Instead of turning a bad thing into a good thing, acting Justice Secretary Alberto Agra did exactly the opposite: he turned what was already a bad thing into something worse.
From the way he keeps smiling at the cameras, he looks as if he’s gained something from the whole wretched mess. But it’s certainly not the improvement of his public image or that of the government he serves. The widespread public cynicism over the capacity of the so-called justice system to do justice to those who’ve been aggrieved, as expressed in various ways by those familiar with the role of the Ampatuans in the so-called victory of Gloria Macapagal Arroyo in 2004 and of her candidates for the Senate in 2007, is now universal. (The results of a survey on which government agency the public trusts the least should be interesting. )
But what’s ironic is that some Filipinos did give the justice system the benefit of the doubt last November, and many of those Filipinos were journalists and media practitioners.
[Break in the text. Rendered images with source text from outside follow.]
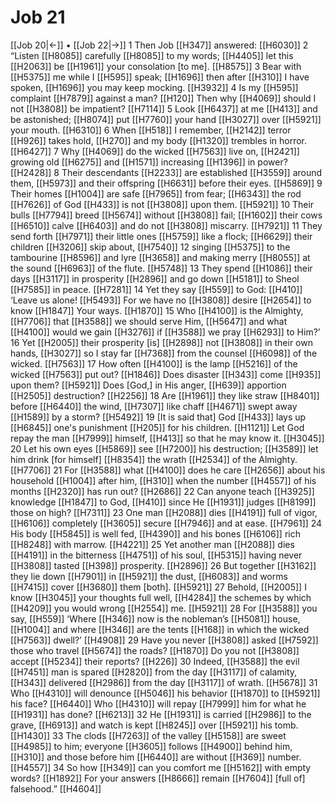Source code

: # Job 21
[[Job 20|←]] • [[Job 22|→]]
1 Then Job [[H347]] answered: [[H6030]] 
2 “Listen [[H8085]] carefully [[H8085]] to my words; [[H4405]] let this [[H2063]] be [[H1961]] your consolation [to me]. [[H8575]] 
3 Bear with [[H5375]] me while I [[H595]] speak; [[H1696]] then after [[H310]] I have spoken, [[H1696]] you may keep mocking. [[H3932]] 
4 Is my [[H595]] complaint [[H7879]] against a man? [[H120]] Then why [[H4069]] should I not [[H3808]] be impatient? [[H7114]] 
5 Look [[H6437]] at me [[H413]] and be astonished; [[H8074]] put [[H7760]] your hand [[H3027]] over [[H5921]] your mouth. [[H6310]] 
6 When [[H518]] I remember, [[H2142]] terror [[H926]] takes hold, [[H270]] and my body [[H1320]] trembles in horror. [[H6427]] 
7 Why [[H4069]] do the wicked [[H7563]] live on, [[H2421]] growing old [[H6275]] and [[H1571]] increasing [[H1396]] in power? [[H2428]] 
8 Their descendants [[H2233]] are established [[H3559]] around them, [[H5973]] and their offspring [[H6631]] before their eyes. [[H5869]] 
9 Their homes [[H1004]] are safe [[H7965]] from fear; [[H6343]] the rod [[H7626]] of God [[H433]] is not [[H3808]] upon them. [[H5921]] 
10 Their bulls [[H7794]] breed [[H5674]] without [[H3808]] fail; [[H1602]] their cows [[H6510]] calve [[H6403]] and do not [[H3808]] miscarry. [[H7921]] 
11 They send forth [[H7971]] their little ones [[H5759]] like a flock; [[H6629]] their children [[H3206]] skip about, [[H7540]] 
12 singing [[H5375]] to the tambourine [[H8596]] and lyre [[H3658]] and making merry [[H8055]] at the sound [[H6963]] of the flute. [[H5748]] 
13 They spend [[H1086]] their days [[H3117]] in prosperity [[H2896]] and go down [[H5181]] to Sheol [[H7585]] in peace. [[H7281]] 
14 Yet they say [[H559]] to God: [[H410]] ‘Leave us alone! [[H5493]] For we have no [[H3808]] desire [[H2654]] to know [[H1847]] Your ways. [[H1870]] 
15 Who [[H4100]] is the Almighty, [[H7706]] that [[H3588]] we should serve Him, [[H5647]] and what [[H4100]] would we gain [[H3276]] if [[H3588]] we pray [[H6293]] to Him?’  
16 Yet [[H2005]] their prosperity [is] [[H2898]] not [[H3808]] in their own hands, [[H3027]] so I stay far [[H7368]] from the counsel [[H6098]] of the wicked. [[H7563]] 
17 How often [[H4100]] is the lamp [[H5216]] of the wicked [[H7563]] put out? [[H1846]] Does disaster [[H343]] come [[H935]] upon them? [[H5921]] Does [God,] in His anger, [[H639]] apportion [[H2505]] destruction? [[H2256]] 
18 Are [[H1961]] they like straw [[H8401]] before [[H6440]] the wind, [[H7307]] like chaff [[H4671]] swept away [[H1589]] by a storm? [[H5492]] 
19 [It is said that] God [[H433]] lays up [[H6845]] one's punishment [[H205]] for his children. [[H1121]] Let God repay the man [[H7999]] himself, [[H413]] so that he may know it. [[H3045]] 
20 Let his own eyes [[H5869]] see [[H7200]] his destruction; [[H3589]] let him drink [for himself] [[H8354]] the wrath [[H2534]] of the Almighty. [[H7706]] 
21 For [[H3588]] what [[H4100]] does he care [[H2656]] about his household [[H1004]] after him, [[H310]] when the number [[H4557]] of his months [[H2320]] has run out? [[H2686]] 
22 Can anyone teach [[H3925]] knowledge [[H1847]] to God, [[H410]] since He [[H1931]] judges [[H8199]] those on high? [[H7311]] 
23 One man [[H2088]] dies [[H4191]] full of vigor, [[H6106]] completely [[H3605]] secure [[H7946]] and at ease. [[H7961]] 
24 His body [[H5845]] is well fed, [[H4390]] and his bones [[H6106]] rich [[H8248]] with marrow. [[H4221]] 
25 Yet another man [[H2088]] dies [[H4191]] in the bitterness [[H4751]] of his soul, [[H5315]] having never [[H3808]] tasted [[H398]] prosperity. [[H2896]] 
26 But together [[H3162]] they lie down [[H7901]] in [[H5921]] the dust, [[H6083]] and worms [[H7415]] cover [[H3680]] them [both]. [[H5921]] 
27 Behold, [[H2005]] I know [[H3045]] your thoughts full well, [[H4284]] the schemes by which [[H4209]] you would wrong [[H2554]] me. [[H5921]] 
28 For [[H3588]] you say, [[H559]] ‘Where [[H346]] now is the nobleman’s [[H5081]] house, [[H1004]] and where [[H346]] are the tents [[H168]] in which the wicked [[H7563]] dwell?’ [[H4908]] 
29 Have you never [[H3808]] asked [[H7592]] those who travel [[H5674]] the roads? [[H1870]] Do you not [[H3808]] accept [[H5234]] their reports? [[H226]] 
30 Indeed, [[H3588]] the evil [[H7451]] man is spared [[H2820]] from the day [[H3117]] of calamity, [[H343]] delivered [[H2986]] from the day [[H3117]] of wrath. [[H5678]] 
31 Who [[H4310]] will denounce [[H5046]] his behavior [[H1870]] to [[H5921]] his face? [[H6440]] Who [[H4310]] will repay [[H7999]] him  for what he [[H1931]] has done? [[H6213]] 
32 He [[H1931]] is carried [[H2986]] to the grave, [[H6913]] and watch is kept [[H8245]] over [[H5921]] his tomb. [[H1430]] 
33 The clods [[H7263]] of the valley [[H5158]] are sweet [[H4985]] to him;  everyone [[H3605]] follows [[H4900]] behind him, [[H310]] and those before him [[H6440]] are without [[H369]] number. [[H4557]] 
34 So how [[H349]] can you comfort me [[H5162]] with empty words? [[H1892]] For your answers [[H8666]] remain [[H7604]] [full of] falsehood.” [[H4604]] 
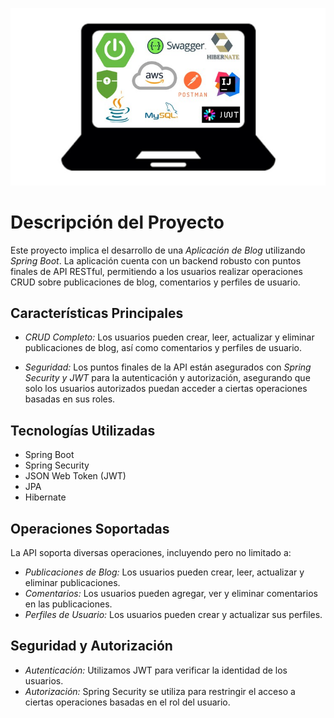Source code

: ![Imagen blog app](imagen.jpg)


# Descripción del Proyecto

Este proyecto implica el desarrollo de una *Aplicación de Blog* utilizando *Spring Boot*. La aplicación cuenta con un backend robusto con puntos finales de API RESTful, permitiendo a los usuarios realizar operaciones CRUD sobre publicaciones de blog, comentarios y perfiles de usuario.

## Características Principales

- *CRUD Completo:* Los usuarios pueden crear, leer, actualizar y eliminar publicaciones de blog, así como comentarios y perfiles de usuario.

- *Seguridad:* Los puntos finales de la API están asegurados con *Spring Security y JWT* para la autenticación y autorización, asegurando que solo los usuarios autorizados puedan acceder a ciertas operaciones basadas en sus roles.

## Tecnologías Utilizadas

- Spring Boot
- Spring Security
- JSON Web Token (JWT)
- JPA
- Hibernate

## Operaciones Soportadas

La API soporta diversas operaciones, incluyendo pero no limitado a:

- *Publicaciones de Blog:* Los usuarios pueden crear, leer, actualizar y eliminar publicaciones.
- *Comentarios:* Los usuarios pueden agregar, ver y eliminar comentarios en las publicaciones.
- *Perfiles de Usuario:* Los usuarios pueden crear y actualizar sus perfiles.

## Seguridad y Autorización

- *Autenticación:* Utilizamos JWT para verificar la identidad de los usuarios.
- *Autorización:* Spring Security se utiliza para restringir el acceso a ciertas operaciones basadas en el rol del usuario.
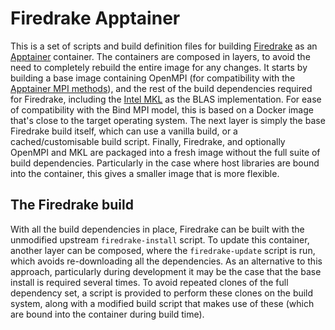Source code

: # Firedrake Apptainer

This is a set of scripts and build definition files for building
[Firedrake] as an [Apptainer] container. The containers are composed
in layers, to avoid the need to completely rebuild the entire image
for any changes. It starts by building a base image containing OpenMPI
(for compatibility with the [Apptainer MPI methods]), and the rest of
the build dependencies required for Firedrake, including the [Intel
MKL] as the BLAS implementation. For ease of compatibility with the
Bind MPI model, this is based on a Docker image that's close to the
target operating system. The next layer is simply the base Firedrake
build itself, which can use a vanilla build, or a cached/customisable
build script. Finally, Firedrake, and optionally OpenMPI and MKL are
packaged into a fresh image without the full suite of build
dependencies. Particularly in the case where host libraries are bound
into the container, this gives a smaller image that is more flexible.

[Firedrake]: https://firedrakeproject.org/
[Apptainer]: https://apptainer.org/
[Apptainer MPI methods]: https://apptainer.org/docs/user/main/mpi.html
[Intel MKL]: https://www.intel.com/content/www/us/en/developer/tools/oneapi/onemkl.html


## The Firedrake build

With all the build dependencies in place, Firedrake can be built with
the unmodified upstream `firedrake-install` script. To update this
container, another layer can be composed, where the `firedrake-update`
script is run, which avoids re-downloading all the dependencies. As an
alternative to this approach, particularly during development it may
be the case that the base install is required several times. To avoid
repeated clones of the full dependency set, a script is provided to
perform these clones on the build system, along with a modified build
script that makes use of these (which are bound into the container
during build time).
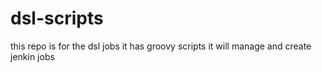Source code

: # dsl-scripts



this repo is for the dsl jobs 
it has groovy scripts
it will manage and create jenkin jobs
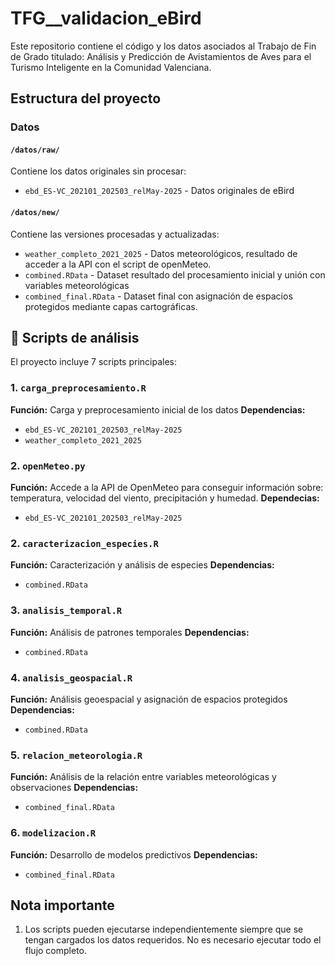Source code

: # TFG__validacion_eBird
Este repositorio contiene el código y los datos asociados al Trabajo de Fin de Grado titulado: Análisis y Predicción de Avistamientos de Aves para el Turismo Inteligente en la Comunidad Valenciana.

## Estructura del proyecto

###  Datos

#### `/datos/raw/`
Contiene los datos originales sin procesar:
- `ebd_ES-VC_202101_202503_relMay-2025` - Datos originales de eBird

#### `/datos/new/`
Contiene las versiones procesadas y actualizadas:
- `weather_completo_2021_2025` - Datos meteorológicos, resultado de acceder a la API con el script de openMeteo.
- `combined.RData` - Dataset resultado del procesamiento inicial y unión con variables meteorológicas
- `combined_final.RData` - Dataset final con asignación de espacios protegidos mediante capas cartográficas.

## 🔧 Scripts de análisis

El proyecto incluye 7 scripts principales:

### 1. `carga_preprocesamiento.R`
**Función:** Carga y preprocesamiento inicial de los datos
**Dependencias:**
- `ebd_ES-VC_202101_202503_relMay-2025` 
- `weather_completo_2021_2025` 

### 2. `openMeteo.py`
**Función:** Accede a la API de OpenMeteo para conseguir información sobre: temperatura, velocidad del viento, precipitación y humedad.
**Dependecias:**
-  `ebd_ES-VC_202101_202503_relMay-2025` 

### 2. `caracterizacion_especies.R`
**Función:** Caracterización y análisis de especies
**Dependencias:**
- `combined.RData`

### 3. `analisis_temporal.R`
**Función:** Análisis de patrones temporales
**Dependencias:**
- `combined.RData`

### 4. `analisis_geospacial.R`
**Función:** Análisis geoespacial y asignación de espacios protegidos
**Dependencias:**
- `combined.RData`

### 5. `relacion_meteorologia.R`
**Función:** Análisis de la relación entre variables meteorológicas y observaciones
**Dependencias:**
- `combined_final.RData`

### 6. `modelizacion.R`
**Función:** Desarrollo de modelos predictivos
**Dependencias:**
- `combined_final.RData`
## Nota importante
1. Los scripts pueden ejecutarse independientemente siempre que se tengan cargados los datos requeridos. No es necesario ejecutar todo el flujo completo.
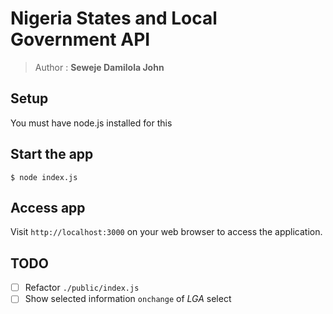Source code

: # Nigeria States and Local Government API
> Author : **Seweje Damilola John**

## Setup
You must have node.js installed for this

## Start the app
`$ node index.js`

## Access app
Visit `http://localhost:3000` on your web browser to access the application.

## TODO
- [ ] Refactor `./public/index.js`
- [ ] Show selected information `onchange` of *LGA* select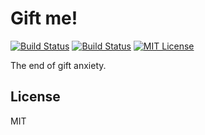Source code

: # Gift me!

[![Build Status](https://travis-ci.org/sthibert/gift-me.svg?branch=master)](https://travis-ci.org/sthibert/gift-me)
[![Build Status](https://ci.appveyor.com/api/projects/status/j8dfr0bhby8g2hir/branch/master?svg=true)](https://ci.appveyor.com/project/sthibert/gift-me)
[![MIT License](https://img.shields.io/badge/license-MIT-brightgreen.svg)](https://opensource.org/licenses/MIT)

The end of gift anxiety.

## License

MIT

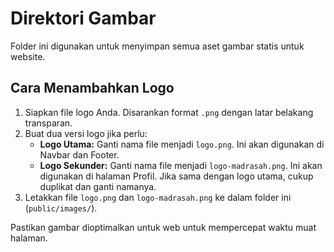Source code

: # Direktori Gambar

Folder ini digunakan untuk menyimpan semua aset gambar statis untuk website.

## Cara Menambahkan Logo

1.  Siapkan file logo Anda. Disarankan format `.png` dengan latar belakang transparan.
2.  Buat dua versi logo jika perlu:
    *   **Logo Utama:** Ganti nama file menjadi `logo.png`. Ini akan digunakan di Navbar dan Footer.
    *   **Logo Sekunder:** Ganti nama file menjadi `logo-madrasah.png`. Ini akan digunakan di halaman Profil. Jika sama dengan logo utama, cukup duplikat dan ganti namanya.
3.  Letakkan file `logo.png` dan `logo-madrasah.png` ke dalam folder ini (`public/images/`).

Pastikan gambar dioptimalkan untuk web untuk mempercepat waktu muat halaman.
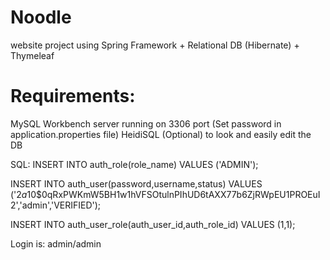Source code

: # Noodle
website project using Spring Framework + Relational DB (Hibernate) + Thymeleaf
# Requirements:
MySQL Workbench server running on 3306 port (Set password in application.properties file)
HeidiSQL (Optional) to look and easily edit the DB

SQL: 
INSERT INTO auth_role(role_name)
VALUES ('ADMIN');

INSERT INTO auth_user(password,username,status)
VALUES ('$2a$10$0qRxPWKmW5BH1w1hVFSOtulnPIhUD6tAXX77b6ZjRWpEU1PROEuI2','admin','VERIFIED');


INSERT INTO auth_user_role(auth_user_id,auth_role_id)
VALUES (1,1);

Login is: admin/admin



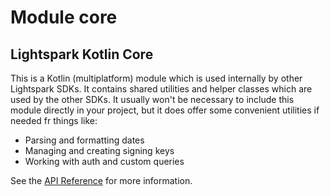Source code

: # Module core

## Lightspark Kotlin Core

This is a Kotlin (multiplatform) module which is used internally by other Lightspark SDKs. It
contains shared utilities and helper classes which are used by the other SDKs. It usually won't be
necessary to include this module directly in your project, but it does offer some convenient
utilities if needed fr things like:

- Parsing and formatting dates
- Managing and creating signing keys
- Working with auth and custom queries

See the [API Reference](https://app.lightspark.com/docs/reference/kotlin/core/index.html) for more
information.
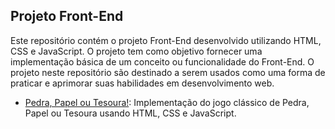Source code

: ##  Projeto Front-End

Este repositório contém o projeto Front-End desenvolvido utilizando HTML, CSS e JavaScript. O projeto tem como objetivo fornecer uma implementação básica de um conceito ou funcionalidade do Front-End. O projeto neste repositório são destinado a serem usados como uma forma de praticar e aprimorar suas habilidades em desenvolvimento web.

- [Pedra, Papel ou Tesoura!](https://github.com/LilianeRodriguesPamplona/Jogo_Pedra-Papel-Tesoura): Implementação do jogo clássico de Pedra, Papel ou Tesoura usando HTML, CSS e JavaScript.
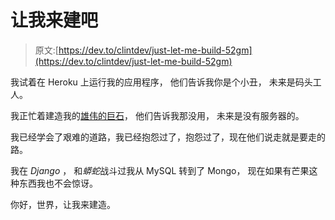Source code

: # 让我来建吧

> 原文:[https://dev.to/clintdev/just-let-me-build-52gm](https://dev.to/clintdev/just-let-me-build-52gm)

我试着在 Heroku 上运行我的应用程序，
他们告诉我你是个小丑，
未来是码头工人。

我正忙着建造我的[雄伟的巨石](https://m.signalvnoise.com/the-majestic-monolith/)，
他们告诉我那没用，
未来是没有服务器的。

我已经学会了艰难的道路，我已经抱怨过了，抱怨过了，现在他们说走就是要走的路。

我在 *Django* ，
和*蟒蛇*战斗过我从 MySQL 转到了 Mongo，
现在如果有芒果这种东西我也不会惊讶。

你好，世界，让我来建造。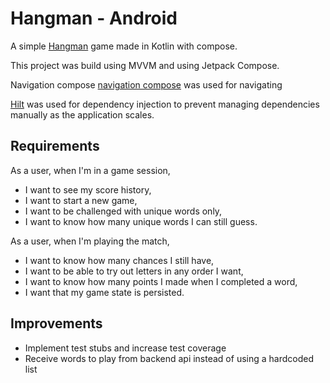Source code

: # Hangman - Android
A simple [Hangman](https://en.wikipedia.org/wiki/Hangman_(game)) game made in Kotlin with compose.

This project was build using MVVM and using Jetpack Compose.

Navigation compose [navigation compose](https://developer.android.com/jetpack/compose/navigation) was used for navigating

[Hilt](https://developer.android.com/jetpack/compose/libraries#hilt) was used
for dependency injection to prevent managing dependencies manually as the application scales.


## Requirements
As a user, when I'm in a game session,
- I want to see my score history,
- I want to start a new game, 
- I want to be challenged with unique words only, 
- I want to know how many unique words I can still guess. 

As a user, when I'm playing the match,
- I want to know how many chances I still have,
- I want to be able to try out letters in any order I want,
- I want to know how many points I made when I completed a word,
- I want that my game state is persisted.

## Improvements
- Implement test stubs and increase test coverage
- Receive words to play from backend api instead of using a hardcoded list
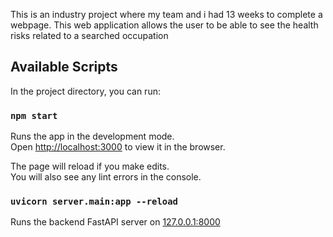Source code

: This is an industry project where my team and i had 13 weeks to complete a webpage.
This web application allows the user to be able to see the health risks related to a searched occupation

## Available Scripts

In the project directory, you can run:

### `npm start`

Runs the app in the development mode.\
Open [http://localhost:3000](http://localhost:3000) to view it in the browser.

The page will reload if you make edits.\
You will also see any lint errors in the console.

### `uvicorn server.main:app --reload`

Runs the backend FastAPI server on [127.0.0.1:8000](127.0.0.1:8000)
If they didn’t they wouldn’t have gone to the justice system for redress, but to the streets or elsewhere straightaway.
In the first place it was journalists who helped the government get the facts about the massacre right — the police were contaminating the crime scene by handling the bodies every which way, so there was little help from that direction — by sending fact-finding teams to Maguindanao almost immediately after that terrible event.
Despite their maddening experience with official indifference and incompetence, and, in some cases, partisanship for the suspects in the arrest and prosecution of the killers of journalists since 2001, some journalist groups also fielded private prosecutors to help government prosecutors do their jobs. These groups have also worked with government prosecutors by providing whatever information they could so a credible case could be assembled against the people accused of involvement in the murders.
Some journalist and media advocacy groups even assumed such government tasks as providing immediate humanitarian aid and scholarships for the families and children of the survivors. Through their lawyers and by providing funds to fly the relatives to Manila so they can attend hearings, the same groups are still helping in the prosecution of the alleged murderers of the 32 journalists killed
The way the country’s leading journalists have comported themselves during the many scandals and crises the Arroyo government has generated suggests that the Philippine press — or at least the better part of it — is not so much into undermining the government, but in trying to make things work as they should. Their relationship to the government only seems adversarial; in reality they recognize the crucial role of government in the shaping of the country’s present and future. It’s not the press but the Arroyo government and such of its minions as Agra who have been recalcitrant in implementing the country’s laws, for example, or in finding creative ways around them, and in concealing what they’re doing from the media and the public.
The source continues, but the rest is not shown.